イケメンなんか大嫌い
すると、いつの間にかすぐ傍に接近して来ていた背の高い男性店員が声を掛けて来た。
「……もしかして、市川さんですか?」
視線を上げ顔を見合わせた俊弥の表情が、ぱっと明るくなる。
「あっ……金子(かねこ)さん? 何でこの店に」
「今日は応援で来てるんですよ~」
どうやら他の店の店員らしく、顔見知りであることに驚く。
そういえばこいつは人当りが良いんだったと思い出し、何だかわからないが微かに胸が騒いだ。
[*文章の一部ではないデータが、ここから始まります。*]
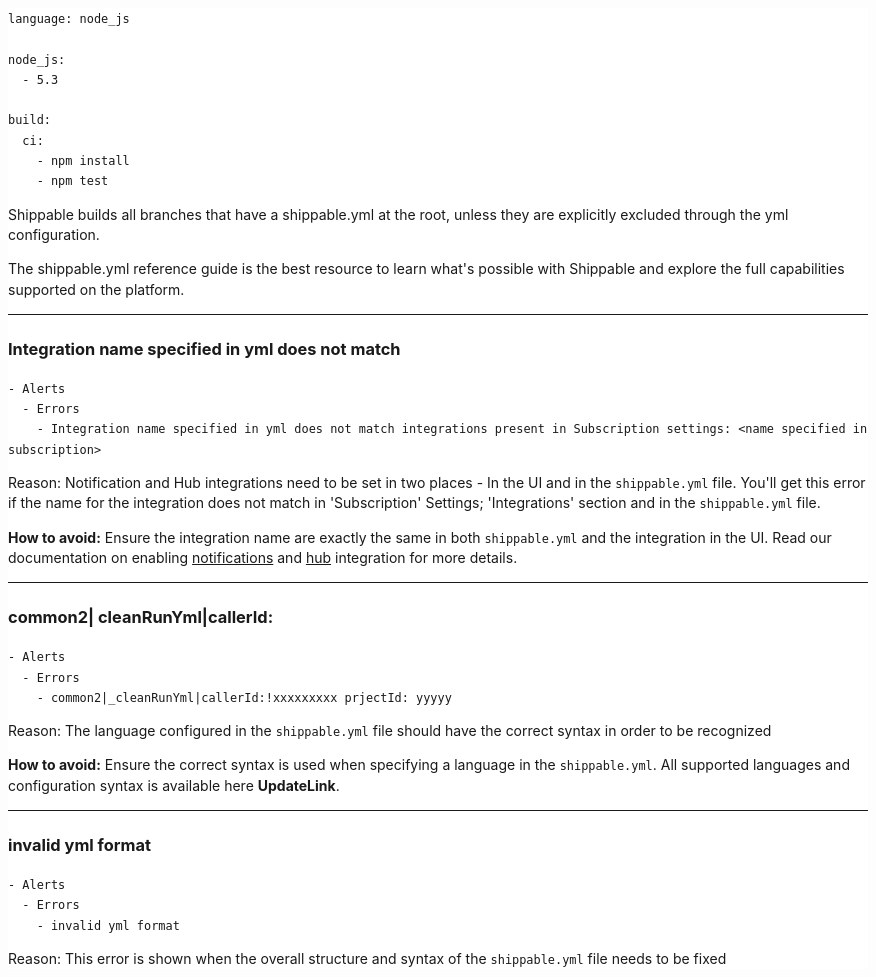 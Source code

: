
 ```
language: node_js

node_js:
  - 5.3

build:
  ci:
    - npm install
    - npm test
```
Shippable builds all branches that have a shippable.yml at the root, unless they are explicitly excluded through the yml configuration.

The shippable.yml reference guide is the best resource to learn what's possible with Shippable and explore the full capabilities supported on the platform.

---


### Integration name specified in yml does not match
```
- Alerts
  - Errors
    - Integration name specified in yml does not match integrations present in Subscription settings: <name specified in subscription>
```
Reason: Notification and Hub integrations need to be set in two places - In the UI and in the `shippable.yml` file. You'll get this error if the name for the integration does not match in 'Subscription' Settings; 'Integrations' section and in the `shippable.yml` file.

**How to avoid:** Ensure the integration name are exactly the same in both `shippable.yml` and the integration in the UI. Read our documentation on enabling [notifications](../continuous_integration/notifications/slack/) and [hub](../continuous_integration/deploy/aws_eb/) integration for more details.

---

### common2| cleanRunYml|callerId:
```
- Alerts
  - Errors
    - common2|_cleanRunYml|callerId:!xxxxxxxxx prjectId: yyyyy
```
Reason: The language configured in the `shippable.yml` file should have the correct syntax in order to be recognized

**How to avoid:** Ensure the correct syntax is used when specifying a language in the `shippable.yml`. All supported languages and configuration syntax is available here **UpdateLink**.

---

### invalid yml format
```
- Alerts
  - Errors
    - invalid yml format
```
Reason: This error is shown when the overall structure and syntax of the `shippable.yml` file needs to be fixed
「今日は彼女さんと一緒なんですね? 羨ましいな~美男美女カップルじゃないですかー」
突如視線を向けて来た“金子さん”と目が合ってしまう。
思い掛けずわたしが会話の中心に及び、且つ“彼女”というワードが出たことに気後れした。
「いやーこの人、こう見えてすごい猫被って……」
「……ちょっ……何言い出すのよっ」
恥ずかしさの余り、ジャケットの袖を掴み小声で止めに入ると、片眉を下げ楽しそうに笑った。
その表情に心臓を掴まれてしまい、肯定も否定もしなかったと、薄らと引っ掛かった胸の内は、隅っこに追いやられた。